··· INPUT DATA ···
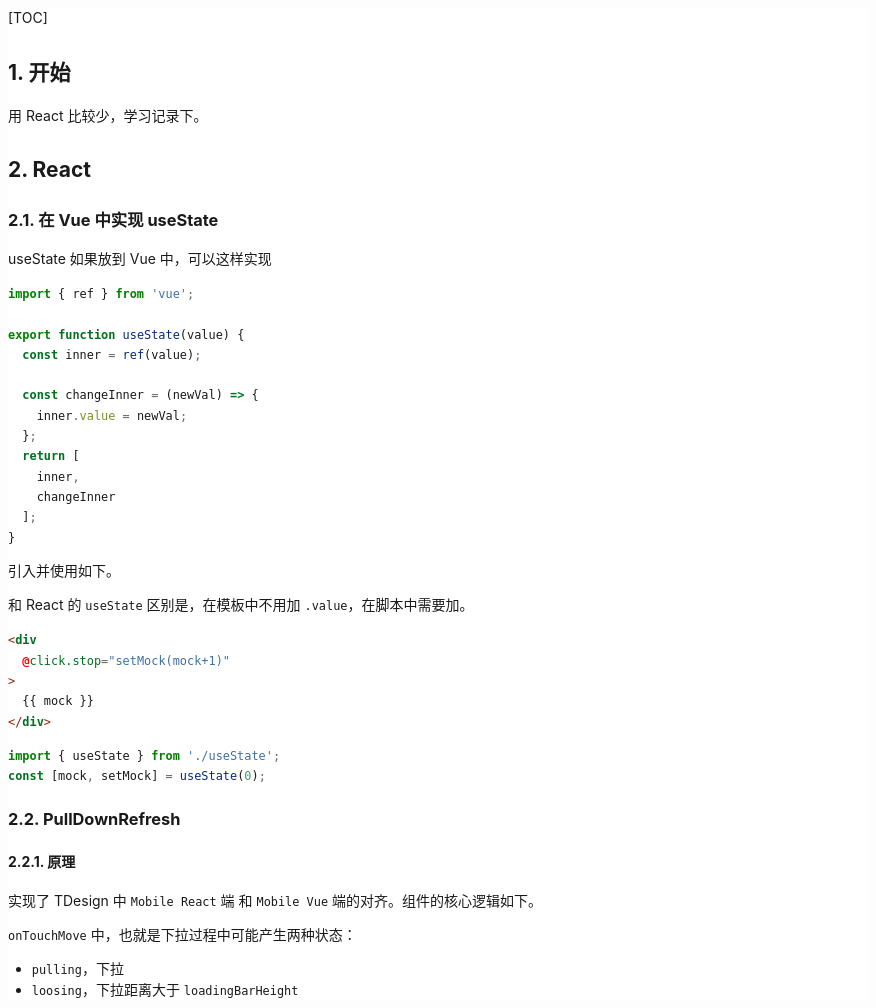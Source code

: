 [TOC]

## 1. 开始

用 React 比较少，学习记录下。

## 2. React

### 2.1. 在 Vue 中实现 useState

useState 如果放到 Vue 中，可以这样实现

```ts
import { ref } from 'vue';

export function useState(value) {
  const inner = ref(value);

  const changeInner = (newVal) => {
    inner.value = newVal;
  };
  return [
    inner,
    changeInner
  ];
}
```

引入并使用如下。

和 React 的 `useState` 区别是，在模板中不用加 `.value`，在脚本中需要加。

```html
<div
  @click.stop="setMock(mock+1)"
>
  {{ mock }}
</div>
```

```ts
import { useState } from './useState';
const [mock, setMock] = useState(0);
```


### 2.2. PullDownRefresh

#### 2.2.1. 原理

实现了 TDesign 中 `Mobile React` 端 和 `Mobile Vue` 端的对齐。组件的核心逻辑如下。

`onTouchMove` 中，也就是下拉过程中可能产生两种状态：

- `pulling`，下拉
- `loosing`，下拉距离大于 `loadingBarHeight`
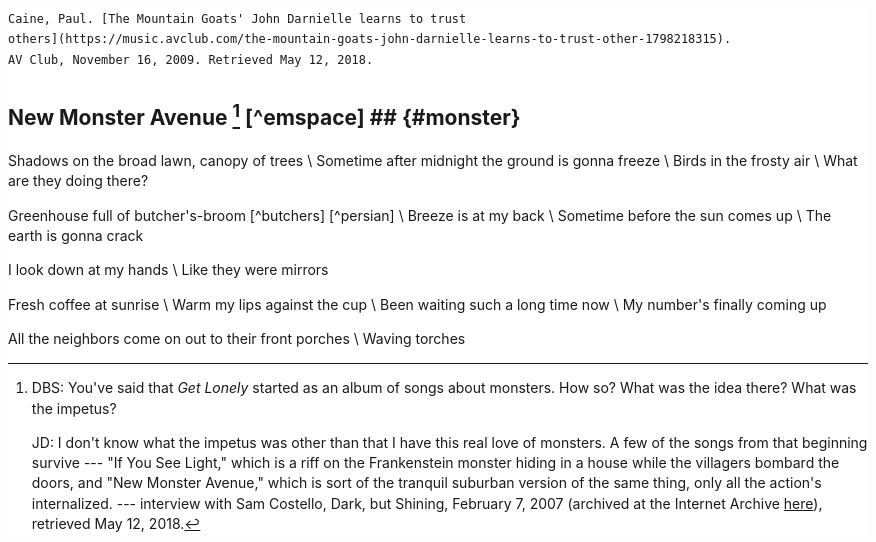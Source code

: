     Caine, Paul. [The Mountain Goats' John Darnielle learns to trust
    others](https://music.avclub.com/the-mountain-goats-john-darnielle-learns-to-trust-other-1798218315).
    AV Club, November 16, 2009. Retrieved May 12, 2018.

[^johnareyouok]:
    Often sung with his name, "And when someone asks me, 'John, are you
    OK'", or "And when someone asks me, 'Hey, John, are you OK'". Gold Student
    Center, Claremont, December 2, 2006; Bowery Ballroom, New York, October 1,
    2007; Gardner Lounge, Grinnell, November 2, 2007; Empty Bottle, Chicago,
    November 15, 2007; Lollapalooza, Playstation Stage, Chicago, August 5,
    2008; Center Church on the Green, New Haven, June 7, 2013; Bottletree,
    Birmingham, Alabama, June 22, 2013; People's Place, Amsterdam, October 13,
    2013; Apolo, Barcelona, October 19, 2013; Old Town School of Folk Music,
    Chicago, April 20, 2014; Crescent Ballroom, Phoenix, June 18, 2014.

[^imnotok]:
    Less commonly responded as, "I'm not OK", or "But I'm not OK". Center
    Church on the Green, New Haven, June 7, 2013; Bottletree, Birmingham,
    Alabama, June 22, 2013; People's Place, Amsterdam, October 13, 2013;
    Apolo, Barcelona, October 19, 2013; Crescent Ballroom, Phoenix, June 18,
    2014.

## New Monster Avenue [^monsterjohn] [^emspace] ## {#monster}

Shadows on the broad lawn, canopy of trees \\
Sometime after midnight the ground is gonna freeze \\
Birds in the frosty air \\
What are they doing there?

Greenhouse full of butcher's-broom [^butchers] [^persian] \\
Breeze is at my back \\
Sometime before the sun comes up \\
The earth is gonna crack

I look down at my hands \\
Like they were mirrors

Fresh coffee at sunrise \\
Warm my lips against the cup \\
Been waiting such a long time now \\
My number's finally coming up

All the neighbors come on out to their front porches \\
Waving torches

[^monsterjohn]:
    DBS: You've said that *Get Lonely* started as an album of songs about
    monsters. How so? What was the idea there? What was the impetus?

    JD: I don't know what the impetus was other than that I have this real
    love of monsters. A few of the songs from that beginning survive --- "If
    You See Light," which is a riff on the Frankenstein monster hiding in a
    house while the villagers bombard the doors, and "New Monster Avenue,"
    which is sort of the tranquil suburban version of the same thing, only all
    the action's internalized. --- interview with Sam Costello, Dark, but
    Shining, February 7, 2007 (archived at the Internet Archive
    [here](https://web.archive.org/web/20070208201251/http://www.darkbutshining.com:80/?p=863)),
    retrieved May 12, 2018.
···
HOW TO COMPLETE THIS TASK: Up to and including the last line of the data, copy each line exactly, starting with the line that contains "## New Monster".

OUTPUT BELOW:
## New Monster Avenue [^monsterjohn] [^emspace] ## {#monster}

Shadows on the broad lawn, canopy of trees \\
Sometime after midnight the ground is gonna freeze \\
Birds in the frosty air \\
What are they doing there?

Greenhouse full of butcher's-broom [^butchers] [^persian] \\
Breeze is at my back \\
Sometime before the sun comes up \\
The earth is gonna crack

I look down at my hands \\
Like they were mirrors

Fresh coffee at sunrise \\
Warm my lips against the cup \\
Been waiting such a long time now \\
My number's finally coming up

All the neighbors come on out to their front porches \\
Waving torches

[^monsterjohn]:
    DBS: You've said that *Get Lonely* started as an album of songs about
    monsters. How so? What was the idea there? What was the impetus?

    JD: I don't know what the impetus was other than that I have this real
    love of monsters. A few of the songs from that beginning survive --- "If
    You See Light," which is a riff on the Frankenstein monster hiding in a
    house while the villagers bombard the doors, and "New Monster Avenue,"
    which is sort of the tranquil suburban version of the same thing, only all
    the action's internalized. --- interview with Sam Costello, Dark, but
    Shining, February 7, 2007 (archived at the Internet Archive
    [here](https://web.archive.org/web/20070208201251/http://www.darkbutshining.com:80/?p=863)),
    retrieved May 12, 2018.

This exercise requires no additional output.